Permettez à un pauvre aveugle de supprimer les cérémonies.


5729. — À M. COLINI.
Ferney, 1er auguste.

Vous devriez engager monseigneur l’électeur à faire venir un livre intitulé les Contes de Guillaume Vadé. On dit qu’il y a des choses assez plaisantes, et qu’il est beaucoup question de Fréron dans cet ouvrage. Réjouissez-vous tant que vous pourrez, et aimez-moi toujours un peu.

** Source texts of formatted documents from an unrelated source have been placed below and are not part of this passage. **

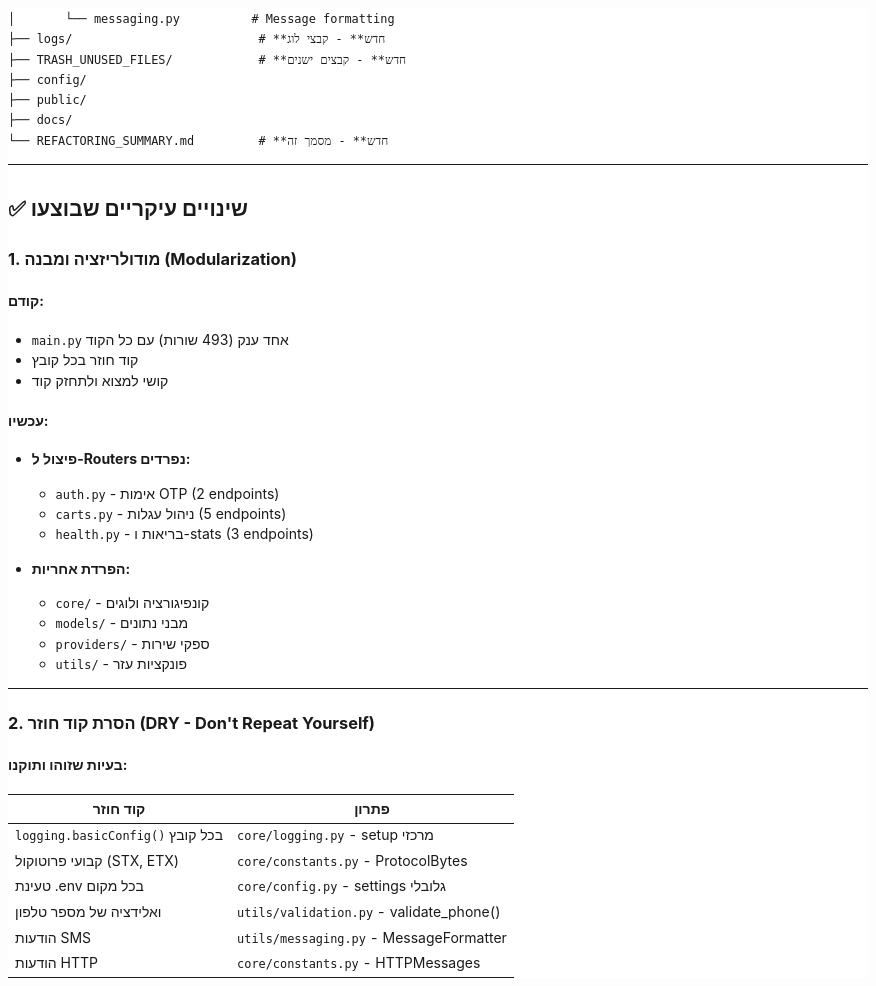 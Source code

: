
 ```
│       └── messaging.py          # Message formatting
├── logs/                          # **חדש** - קבצי לוג
├── TRASH_UNUSED_FILES/            # **חדש** - קבצים ישנים
├── config/
├── public/
├── docs/
└── REFACTORING_SUMMARY.md         # **חדש** - מסמך זה
```

---

## ✅ שינויים עיקריים שבוצעו

### 1. **מודולריזציה ומבנה (Modularization)**

#### קודם:
- `main.py` אחד ענק (493 שורות) עם כל הקוד
- קוד חוזר בכל קובץ
- קושי למצוא ולתחזק קוד

#### עכשיו:
- **פיצול ל-Routers נפרדים:**
  - `auth.py` - אימות OTP (2 endpoints)
  - `carts.py` - ניהול עגלות (5 endpoints)
  - `health.py` - בריאות ו-stats (3 endpoints)

- **הפרדת אחריות:**
  - `core/` - קונפיגורציה ולוגים
  - `models/` - מבני נתונים
  - `providers/` - ספקי שירות
  - `utils/` - פונקציות עזר

---

### 2. **הסרת קוד חוזר (DRY - Don't Repeat Yourself)**

#### בעיות שזוהו ותוקנו:

| **קוד חוזר**                    | **פתרון**                                |
|----------------------------------|------------------------------------------|
| `logging.basicConfig()` בכל קובץ | `core/logging.py` - setup מרכזי          |
| קבועי פרוטוקול (STX, ETX)       | `core/constants.py` - ProtocolBytes      |
| טעינת .env בכל מקום              | `core/config.py` - settings גלובלי       |
| ואלידציה של מספר טלפון           | `utils/validation.py` - validate_phone() |
| הודעות SMS                       | `utils/messaging.py` - MessageFormatter  |
| הודעות HTTP                      | `core/constants.py` - HTTPMessages       |
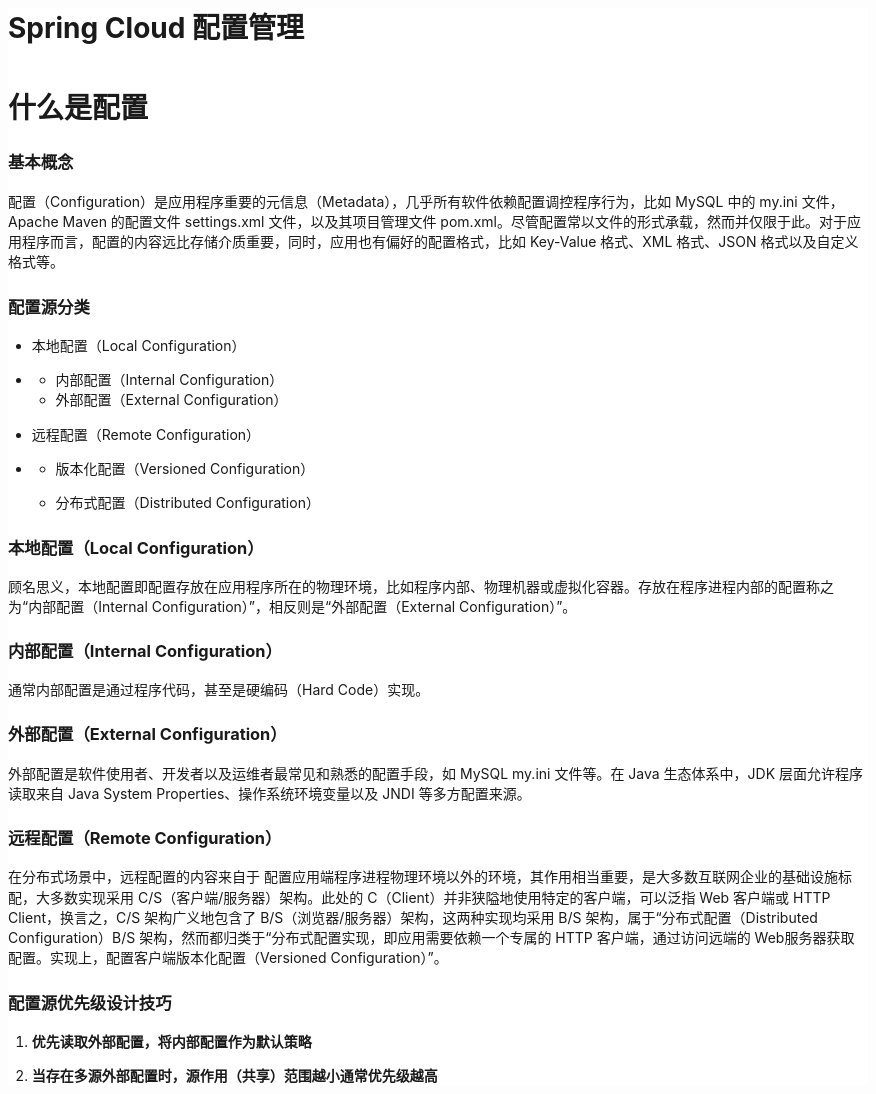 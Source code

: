 # Spring Cloud 配置管理

# 什么是配置

### 基本概念

配置（Configuration）是应用程序重要的元信息（Metadata），几乎所有软件依赖配置调控程序行为，比如 MySQL 中的 my.ini 文件，Apache Maven 的配置文件 settings.xml 文件，以及其项目管理文件 pom.xml。尽管配置常以文件的形式承载，然而并仅限于此。对于应用程序而言，配置的内容远比存储介质重要，同时，应用也有偏好的配置格式，比如 Key-Value 格式、XML 格式、JSON 格式以及自定义格式等。



### 配置源分类

- 本地配置（Local Configuration） 

- - 内部配置（Internal Configuration）
  - 外部配置（External Configuration）

- 远程配置（Remote Configuration） 

- - 版本化配置（Versioned Configuration）

  - 分布式配置（Distributed Configuration）

    

### 本地配置（Local Configuration）

顾名思义，本地配置即配置存放在应用程序所在的物理环境，比如程序内部、物理机器或虚拟化容器。存放在程序进程内部的配置称之为“内部配置（Internal Configuration）”，相反则是“外部配置（External Configuration）”。

### 内部配置（Internal Configuration）

通常内部配置是通过程序代码，甚至是硬编码（Hard Code）实现。

### 外部配置（External Configuration）

外部配置是软件使用者、开发者以及运维者最常见和熟悉的配置手段，如 MySQL my.ini 文件等。在 Java 生态体系中，JDK 层面允许程序读取来自 Java System Properties、操作系统环境变量以及 JNDI 等多方配置来源。

### 远程配置（Remote Configuration）

在分布式场景中，远程配置的内容来自于 配置应用端程序进程物理环境以外的环境，其作用相当重要，是大多数互联网企业的基础设施标配，大多数实现采用 C/S（客户端/服务器）架构。此处的 C（Client）并非狭隘地使用特定的客户端，可以泛指 Web 客户端或 HTTP Client，换言之，C/S 架构广义地包含了 B/S（浏览器/服务器）架构，这两种实现均采用 B/S 架构，属于“分布式配置（Distributed Configuration）B/S 架构，然而都归类于“分布式配置实现，即应用需要依赖一个专属的 HTTP 客户端，通过访问远端的 Web服务器获取配置。实现上，配置客户端版本化配置（Versioned Configuration）”。



### 配置源优先级设计技巧

1. **优先读取外部配置，将内部配置作为默认策略**

2. **当存在多源外部配置时，源作用（共享）范围越小通常优先级越高**
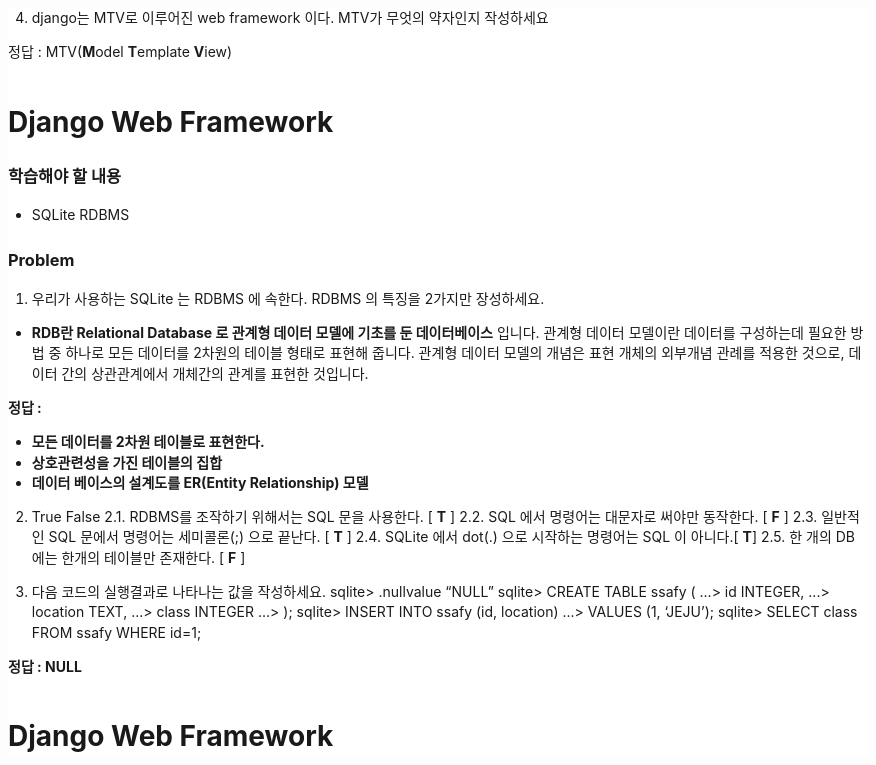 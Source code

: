 


4. django는 MTV로 이루어진 web framework 이다. MTV가 무엇의 약자인지 작성하세요



정답 : MTV(**M**odel **T**emplate **V**iew)



# Django Web Framework

### 학습해야 할 내용

- SQLite RDBMS



### Problem

1. 우리가 사용하는  SQLite 는 RDBMS 에 속한다.  RDBMS 의 특징을 2가지만 장성하세요.

- **RDB란 Relational Database 로 관계형 데이터 모델에 기초를 둔 데이터베이스** 입니다. 관계형 데이터 모델이란 데이터를 구성하는데 필요한 방법 중 하나로 모든 데이터를 2차원의 테이블 형태로 표현해 줍니다. 관계형 데이터 모델의 개념은 표현 개체의 외부개념 관례를 적용한 것으로, 데이터 간의 상관관계에서 개체간의 관계를 표현한 것입니다.



**정답 :** 

- **모든 데이터를 2차원 테이블로 표현한다.**
- **상호관련성을 가진 테이블의 집합**
- **데이터 베이스의 설계도를 ER(Entity Relationship) 모델**



2. True False
   2.1. RDBMS를 조작하기 위해서는 SQL 문을 사용한다. [ **T** ]
   2.2. SQL 에서 명령어는 대문자로 써야만 동작한다. [ **F** ]
   2.3. 일반적인 SQL 문에서 명령어는 세미콜론(;) 으로 끝난다. [ **T** ]
   2.4. SQLite 에서 dot(.) 으로 시작하는 명령어는 SQL 이 아니다.[ **T**]
   2.5. 한 개의 DB 에는 한개의 테이블만 존재한다. [ **F** ]



3. 다음 코드의 실행결과로 나타나는 값을 작성하세요.
   sqlite> .nullvalue “NULL”
   sqlite> CREATE TABLE ssafy (
   ...> id INTEGER,
   ...> location TEXT,
   ...> class INTEGER
   ...> );
   sqlite> INSERT INTO ssafy (id, location)
   ...> VALUES (1, ‘JEJU’);
   sqlite> SELECT class FROM ssafy WHERE id=1;

**정답 : NULL**



# Django Web Framework
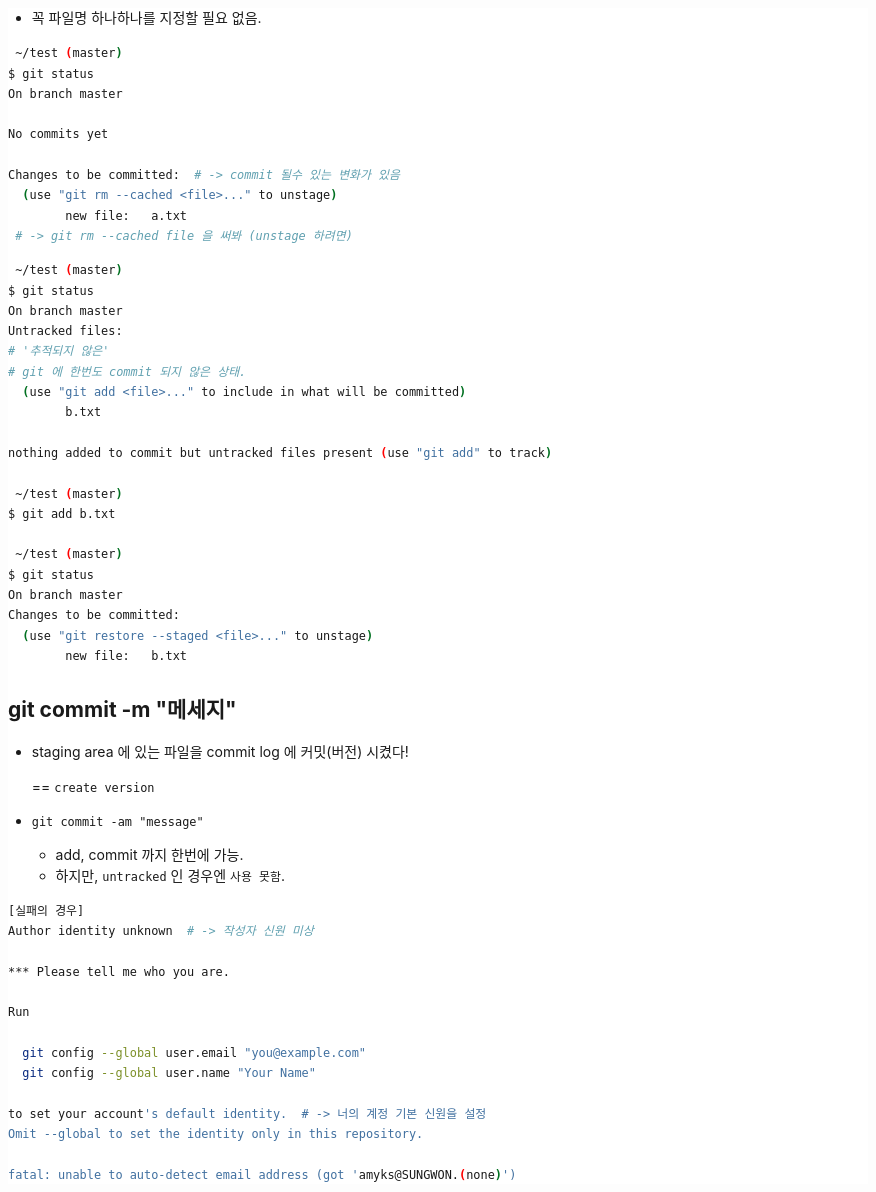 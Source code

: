   - 꼭 파일명 하나하나를 지정할 필요 없음. 
  
  
```bash
 ~/test (master)
$ git status
On branch master

No commits yet

Changes to be committed:  # -> commit 될수 있는 변화가 있음
  (use "git rm --cached <file>..." to unstage)
        new file:   a.txt
 # -> git rm --cached file 을 써봐 (unstage 하려면)
```

```bash
 ~/test (master)
$ git status
On branch master
Untracked files:
# '추적되지 않은'
# git 에 한번도 commit 되지 않은 상태. 
  (use "git add <file>..." to include in what will be committed)
        b.txt

nothing added to commit but untracked files present (use "git add" to track)

 ~/test (master)
$ git add b.txt

 ~/test (master)
$ git status
On branch master
Changes to be committed:
  (use "git restore --staged <file>..." to unstage)
        new file:   b.txt

```

## git commit -m "메세지"
- staging area 에 있는 파일을 commit log 에 커밋(버전) 시켰다! 
  
  == `create version`

- `git commit -am "message"` 
  - add, commit 까지 한번에 가능.
  - 하지만, `untracked` 인 경우엔 `사용 못함`.


```bash
[실패의 경우]
Author identity unknown  # -> 작성자 신원 미상

*** Please tell me who you are.

Run

  git config --global user.email "you@example.com" 
  git config --global user.name "Your Name"

to set your account's default identity.  # -> 너의 계정 기본 신원을 설정
Omit --global to set the identity only in this repository.

fatal: unable to auto-detect email address (got 'amyks@SUNGWON.(none)')

```
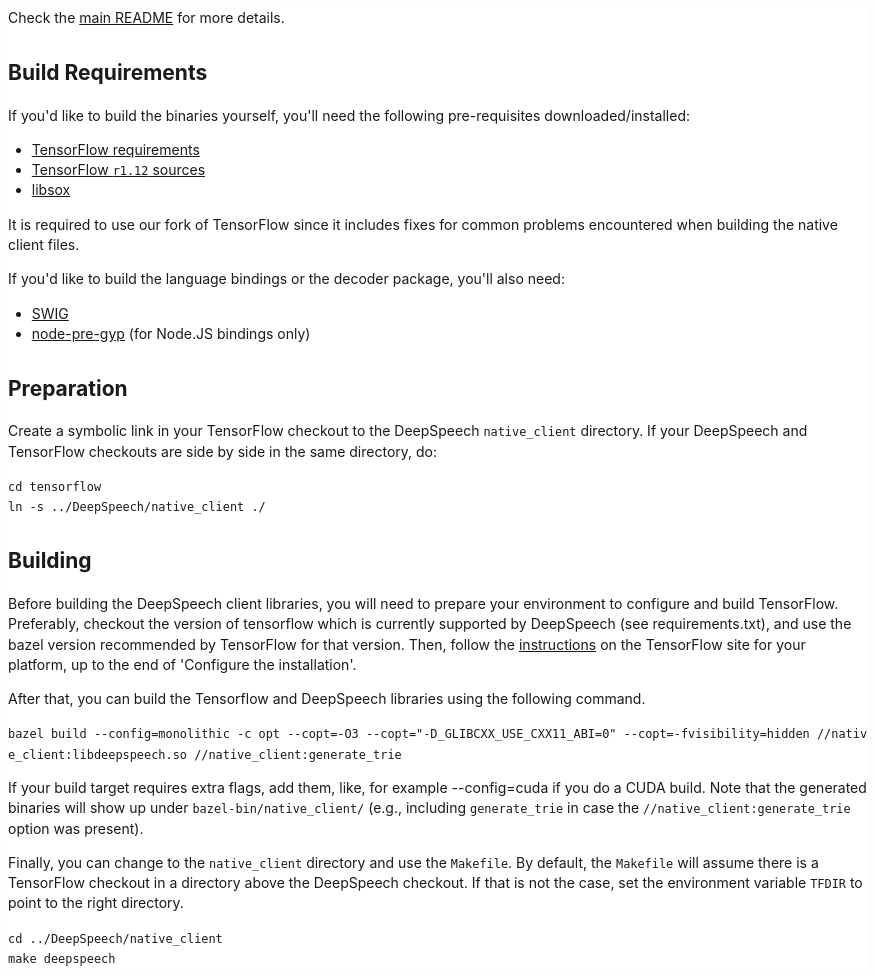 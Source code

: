 Check the [main README](../README.md) for more details.

## Build Requirements

If you'd like to build the binaries yourself, you'll need the following pre-requisites downloaded/installed:

* [TensorFlow requirements](https://www.tensorflow.org/install/install_sources)
* [TensorFlow `r1.12` sources](https://github.com/mozilla/tensorflow/tree/r1.12)
* [libsox](https://sourceforge.net/projects/sox/)

It is required to use our fork of TensorFlow since it includes fixes for common problems encountered when building the native client files.

If you'd like to build the language bindings or the decoder package, you'll also need:

* [SWIG](http://www.swig.org/)
* [node-pre-gyp](https://github.com/mapbox/node-pre-gyp) (for Node.JS bindings only)

## Preparation

Create a symbolic link in your TensorFlow checkout to the DeepSpeech `native_client` directory. If your DeepSpeech and TensorFlow checkouts are side by side in the same directory, do:

```
cd tensorflow
ln -s ../DeepSpeech/native_client ./
```

## Building

Before building the DeepSpeech client libraries, you will need to prepare your environment to configure and build TensorFlow. 
Preferably, checkout the version of tensorflow which is currently supported by DeepSpeech (see requirements.txt), and use the bazel version recommended by TensorFlow for that version.
Then, follow the [instructions](https://www.tensorflow.org/install/install_sources) on the TensorFlow site for your platform, up to the end of 'Configure the installation'.

After that, you can build the Tensorflow and DeepSpeech libraries using the following command.

```
bazel build --config=monolithic -c opt --copt=-O3 --copt="-D_GLIBCXX_USE_CXX11_ABI=0" --copt=-fvisibility=hidden //native_client:libdeepspeech.so //native_client:generate_trie
```

If your build target requires extra flags, add them, like, for example --config=cuda if you do a CUDA build. Note that the generated binaries will show up under `bazel-bin/native_client/` (e.g., including `generate_trie` in case the `//native_client:generate_trie` option was present).

Finally, you can change to the `native_client` directory and use the `Makefile`. By default, the `Makefile` will assume there is a TensorFlow checkout in a directory above the DeepSpeech checkout. If that is not the case, set the environment variable `TFDIR` to point to the right directory.

```
cd ../DeepSpeech/native_client
make deepspeech
```
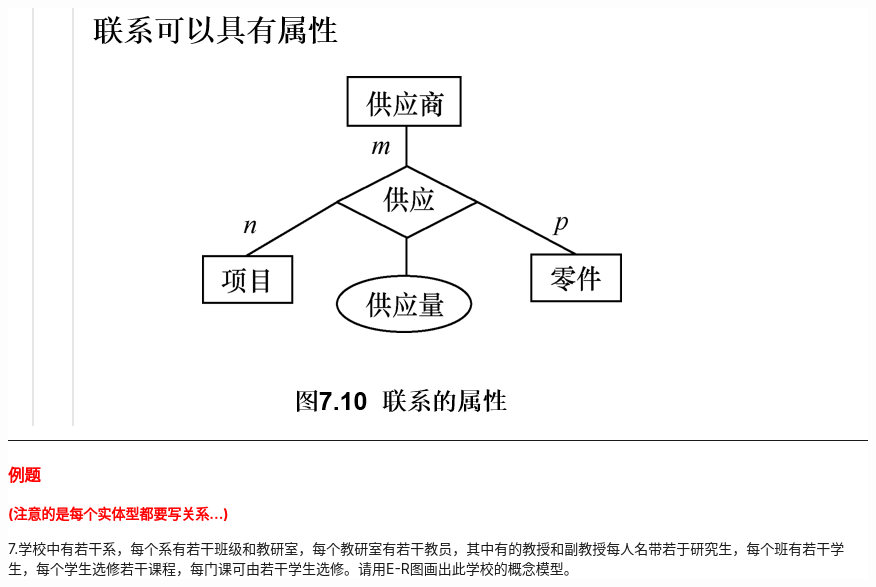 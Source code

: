 >   >   ![image-20241229192803553](./assets/image-20241229192803553.png)

****

### **<font color=red>例题</font>**

**<font color=red>(注意的是每个实体型都要写关系...)</font>**

7.学校中有若干系，每个系有若干班级和教研室，每个教研室有若干教员，其中有的教授和副教授每人名带若于研究生，每个班有若干学生，每个学生选修若干课程，每门课可由若干学生选修。请用E-R图画出此学校的概念模型。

5730. — À M. LE DOCTEUR TRONCHIN[2]
Lundi, à quatre heures.

Mon cher Esculape, il faut que vous ayez le diable au corps d’imaginer que, dans l’état où je suis, je puisse faire le baladin. Je suis dans mon lit fort malade ; il y a longtemps que je vous le dis. Je me prive depuis quinze jours du plaisir tumultueux d’être à table en grande compagnie ; je n’oppose à mes maux que du régime ; mais il n’a pas encore été peut-être assez sévère ; il le sera, et vous êtes trop éclairé pour me conseiller autre chose. Je tâcherai d’être un petit Cornaro[3]. Je vous conjure de dire à M. Tiepolo que ma première sortie sera pour lui.

Vos Hollandais, vos Bordelais, peuvent venir admirer Mme Denis demain, entre quatre et cinq. Mais où souperont-ils ? où coucheront-ils ? Je n’en sais rien. Les acteurs s’en vont aux Délices avec M. le duc de Bandan, après la comédie. Moi, je reste au lit et je ferme ma porte. Je trouve très-bon que les autres aient du plaisir quand je ne peux en avoir.

Je vous embrasse tendrement, mon très-cher Esculape.

  1. Dans le chant III (aujourd’hui le IXe) de la Dunciade.
  2. Éditeurs, de Cayrol et François.
  3. Centenaire.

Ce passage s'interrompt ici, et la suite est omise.